▶ _PROBLEM DETAILS_
The entries are to be reproduced verbatim, and their pictures left out.

___ RECORDS SHOWN ___

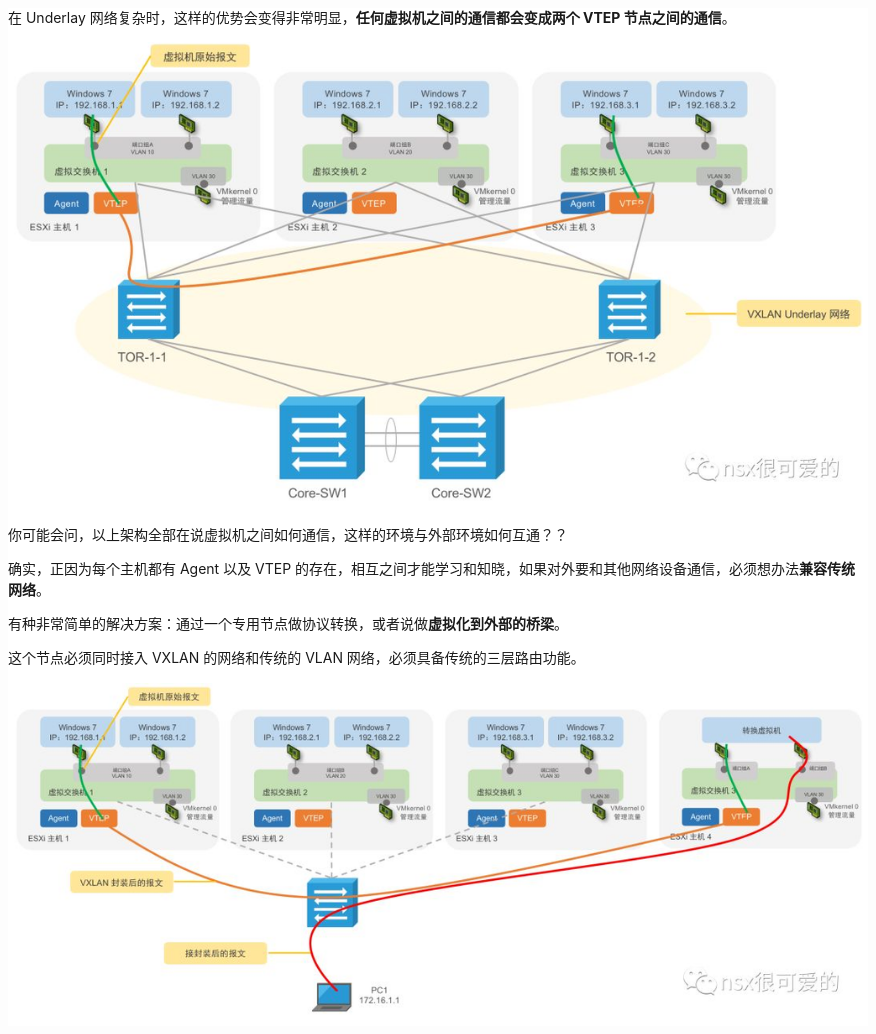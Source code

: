 

在 Underlay 网络复杂时，这样的优势会变得非常明显，**任何虚拟机之间的通信都会变成两个 VTEP 节点之间的通信**。



![img](../../../pics/640-20191225183449036.jpeg)



你可能会问，以上架构全部在说虚拟机之间如何通信，这样的环境与外部环境如何互通？？



确实，正因为每个主机都有 Agent 以及 VTEP 的存在，相互之间才能学习和知晓，如果对外要和其他网络设备通信，必须想办法**兼容传统网络**。



有种非常简单的解决方案：通过一个专用节点做协议转换，或者说做**虚拟化到外部的桥梁**。



这个节点必须同时接入 VXLAN 的网络和传统的 VLAN 网络，必须具备传统的三层路由功能。



![img](../../../pics/640-20191225183449232.jpeg)
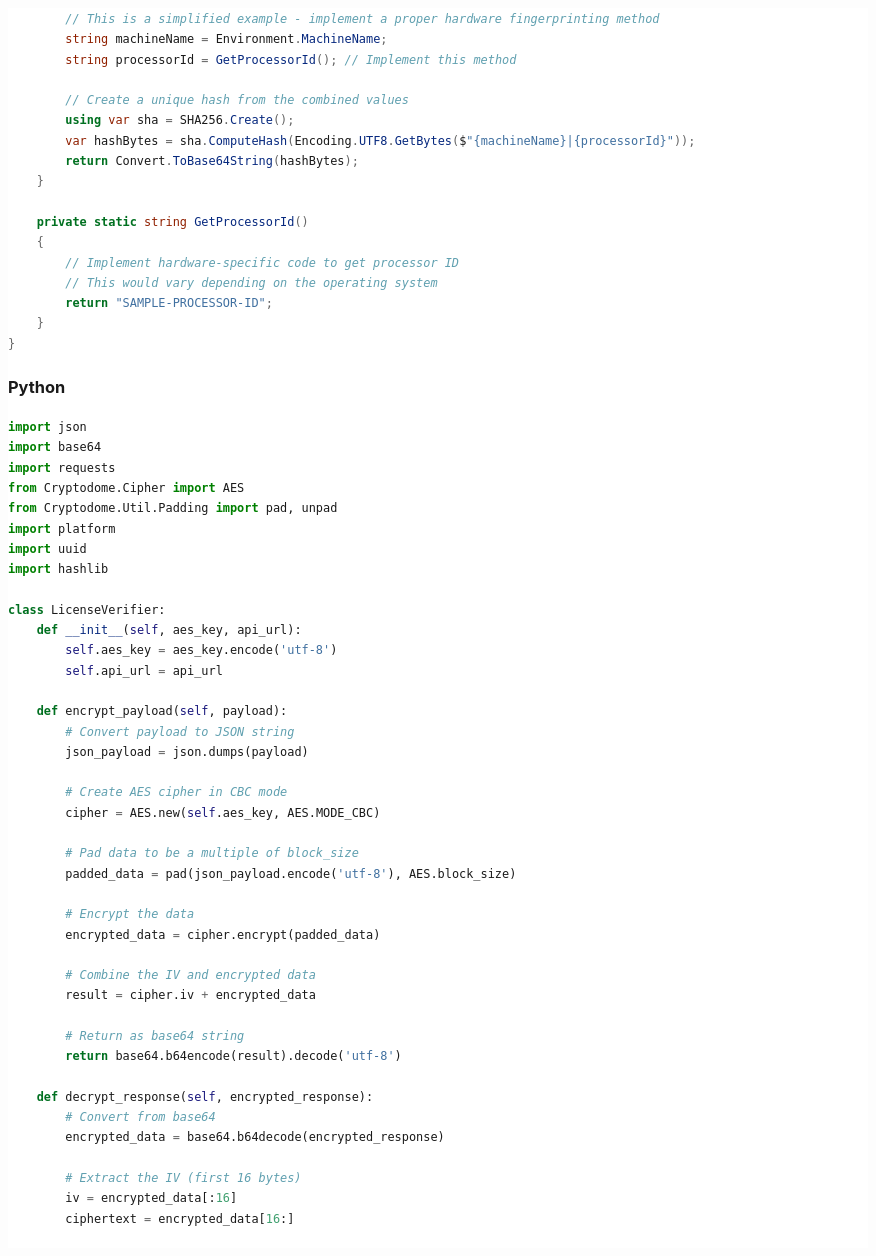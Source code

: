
 ```csharp
        // This is a simplified example - implement a proper hardware fingerprinting method
        string machineName = Environment.MachineName;
        string processorId = GetProcessorId(); // Implement this method
        
        // Create a unique hash from the combined values
        using var sha = SHA256.Create();
        var hashBytes = sha.ComputeHash(Encoding.UTF8.GetBytes($"{machineName}|{processorId}"));
        return Convert.ToBase64String(hashBytes);
    }
    
    private static string GetProcessorId()
    {
        // Implement hardware-specific code to get processor ID
        // This would vary depending on the operating system
        return "SAMPLE-PROCESSOR-ID";
    }
}
```

### Python

```python
import json
import base64
import requests
from Cryptodome.Cipher import AES
from Cryptodome.Util.Padding import pad, unpad
import platform
import uuid
import hashlib

class LicenseVerifier:
    def __init__(self, aes_key, api_url):
        self.aes_key = aes_key.encode('utf-8')
        self.api_url = api_url
    
    def encrypt_payload(self, payload):
        # Convert payload to JSON string
        json_payload = json.dumps(payload)
        
        # Create AES cipher in CBC mode
        cipher = AES.new(self.aes_key, AES.MODE_CBC)
        
        # Pad data to be a multiple of block_size
        padded_data = pad(json_payload.encode('utf-8'), AES.block_size)
        
        # Encrypt the data
        encrypted_data = cipher.encrypt(padded_data)
        
        # Combine the IV and encrypted data
        result = cipher.iv + encrypted_data
        
        # Return as base64 string
        return base64.b64encode(result).decode('utf-8')
    
    def decrypt_response(self, encrypted_response):
        # Convert from base64
        encrypted_data = base64.b64decode(encrypted_response)
        
        # Extract the IV (first 16 bytes)
        iv = encrypted_data[:16]
        ciphertext = encrypted_data[16:]
        
```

___

▶ _ANSWER TO THE PROBLEM_
Source code

: 

在 Underlay 网络复杂时，这样的优势会变得非常明显，**任何虚拟机之间的通信都会变成两个 VTEP 节点之间的通信**。



![img](../../../pics/640-20191225183449036.jpeg)



你可能会问，以上架构全部在说虚拟机之间如何通信，这样的环境与外部环境如何互通？？



确实，正因为每个主机都有 Agent 以及 VTEP 的存在，相互之间才能学习和知晓，如果对外要和其他网络设备通信，必须想办法**兼容传统网络**。



有种非常简单的解决方案：通过一个专用节点做协议转换，或者说做**虚拟化到外部的桥梁**。



这个节点必须同时接入 VXLAN 的网络和传统的 VLAN 网络，必须具备传统的三层路由功能。



![img](../../../pics/640-20191225183449232.jpeg)
Source code

:
 ```csharp
        // This is a simplified example - implement a proper hardware fingerprinting method
        string machineName = Environment.MachineName;
        string processorId = GetProcessorId(); // Implement this method
        
        // Create a unique hash from the combined values
        using var sha = SHA256.Create();
        var hashBytes = sha.ComputeHash(Encoding.UTF8.GetBytes($"{machineName}|{processorId}"));
        return Convert.ToBase64String(hashBytes);
    }
    
    private static string GetProcessorId()
    {
        // Implement hardware-specific code to get processor ID
        // This would vary depending on the operating system
        return "SAMPLE-PROCESSOR-ID";
    }
}
```

### Python

```python
import json
import base64
import requests
from Cryptodome.Cipher import AES
from Cryptodome.Util.Padding import pad, unpad
import platform
import uuid
import hashlib

class LicenseVerifier:
    def __init__(self, aes_key, api_url):
        self.aes_key = aes_key.encode('utf-8')
        self.api_url = api_url
    
    def encrypt_payload(self, payload):
        # Convert payload to JSON string
        json_payload = json.dumps(payload)
        
        # Create AES cipher in CBC mode
        cipher = AES.new(self.aes_key, AES.MODE_CBC)
        
        # Pad data to be a multiple of block_size
        padded_data = pad(json_payload.encode('utf-8'), AES.block_size)
        
        # Encrypt the data
        encrypted_data = cipher.encrypt(padded_data)
        
        # Combine the IV and encrypted data
        result = cipher.iv + encrypted_data
        
        # Return as base64 string
        return base64.b64encode(result).decode('utf-8')
    
    def decrypt_response(self, encrypted_response):
        # Convert from base64
        encrypted_data = base64.b64decode(encrypted_response)
        
        # Extract the IV (first 16 bytes)
        iv = encrypted_data[:16]
        ciphertext = encrypted_data[16:]
        
```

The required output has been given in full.